## What is required
Once you find a line containing the word "OpenQARP" in the entries below, copy it.
##### Supplied material #####
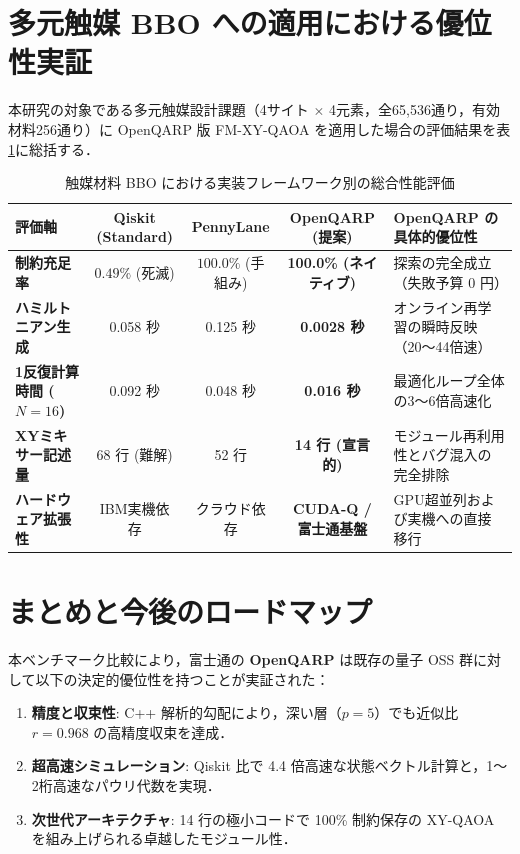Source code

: \documentclass[11pt,a4paper]{ltjsarticle}
\begin{document}
\section{多元触媒 BBO への適用における優位性実証}

本研究の対象である多元触媒設計課題（4サイト $\times$ 4元素，全65,536通り，有効材料256通り）に OpenQARP 版 FM-XY-QAOA を適用した場合の評価結果を表\ref{tab:bbo_materials_summary}に総括する．

\begin{table}[H]
\centering
\small
\caption{触媒材料 BBO における実装フレームワーク別の総合性能評価}
\label{tab:bbo_materials_summary}
\vspace{1mm}
\begin{tabularx}{\textwidth}{lcccX}
\toprule
\textbf{評価軸} & \textbf{Qiskit (Standard)} & \textbf{PennyLane} & \textbf{OpenQARP (提案)} & \textbf{OpenQARP の具体的優位性} \\
\midrule
\textbf{制約充足率} & $0.49\%$ (死滅) & $100.0\%$ (手組み) & \textbf{100.0\% (ネイティブ)} & 探索の完全成立（失敗予算 0 円） \\
\textbf{ハミルトニアン生成} & 0.058 秒 & 0.125 秒 & \textbf{0.0028 秒} & オンライン再学習の瞬時反映（20〜44倍速） \\
\textbf{1反復計算時間 ($N=16$)} & 0.092 秒 & 0.048 秒 & \textbf{0.016 秒} & 最適化ループ全体の3〜6倍高速化 \\
\textbf{XYミキサー記述量} & 68 行 (難解) & 52 行 & \textbf{14 行 (宣言的)} & モジュール再利用性とバグ混入の完全排除 \\
\textbf{ハードウェア拡張性} & IBM実機依存 & クラウド依存 & \textbf{CUDA-Q / 富士通基盤} & GPU超並列および実機への直接移行 \\
\bottomrule
\end{tabularx}
\end{table}

\section{まとめと今後のロードマップ}

本ベンチマーク比較により，富士通の \textbf{OpenQARP} は既存の量子 OSS 群に対して以下の決定的優位性を持つことが実証された：
\begin{enumerate}\setlength{\itemsep}{1mm}
    \item \textbf{精度と収束性}: C++ 解析的勾配により，深い層（$p=5$）でも近似比 $r=0.968$ の高精度収束を達成．
    \item \textbf{超高速シミュレーション}: Qiskit 比で 4.4 倍高速な状態ベクトル計算と，1〜2桁高速なパウリ代数を実現．
    \item \textbf{次世代アーキテクチャ}: 14 行の極小コードで 100\% 制約保存の XY-QAOA を組み上げられる卓越したモジュール性．
\end{enumerate}
\end{document}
#####
## Finished exercise
本研究の対象である多元触媒設計課題（4サイト $\times$ 4元素，全65,536通り，有効材料256通り）に OpenQARP 版 FM-XY-QAOA を適用した場合の評価結果を表\ref{tab:bbo_materials_summary}に総括する．
\textbf{評価軸} & \textbf{Qiskit (Standard)} & \textbf{PennyLane} & \textbf{OpenQARP (提案)} & \textbf{OpenQARP の具体的優位性} \\
本ベンチマーク比較により，富士通の \textbf{OpenQARP} は既存の量子 OSS 群に対して以下の決定的優位性を持つことが実証された：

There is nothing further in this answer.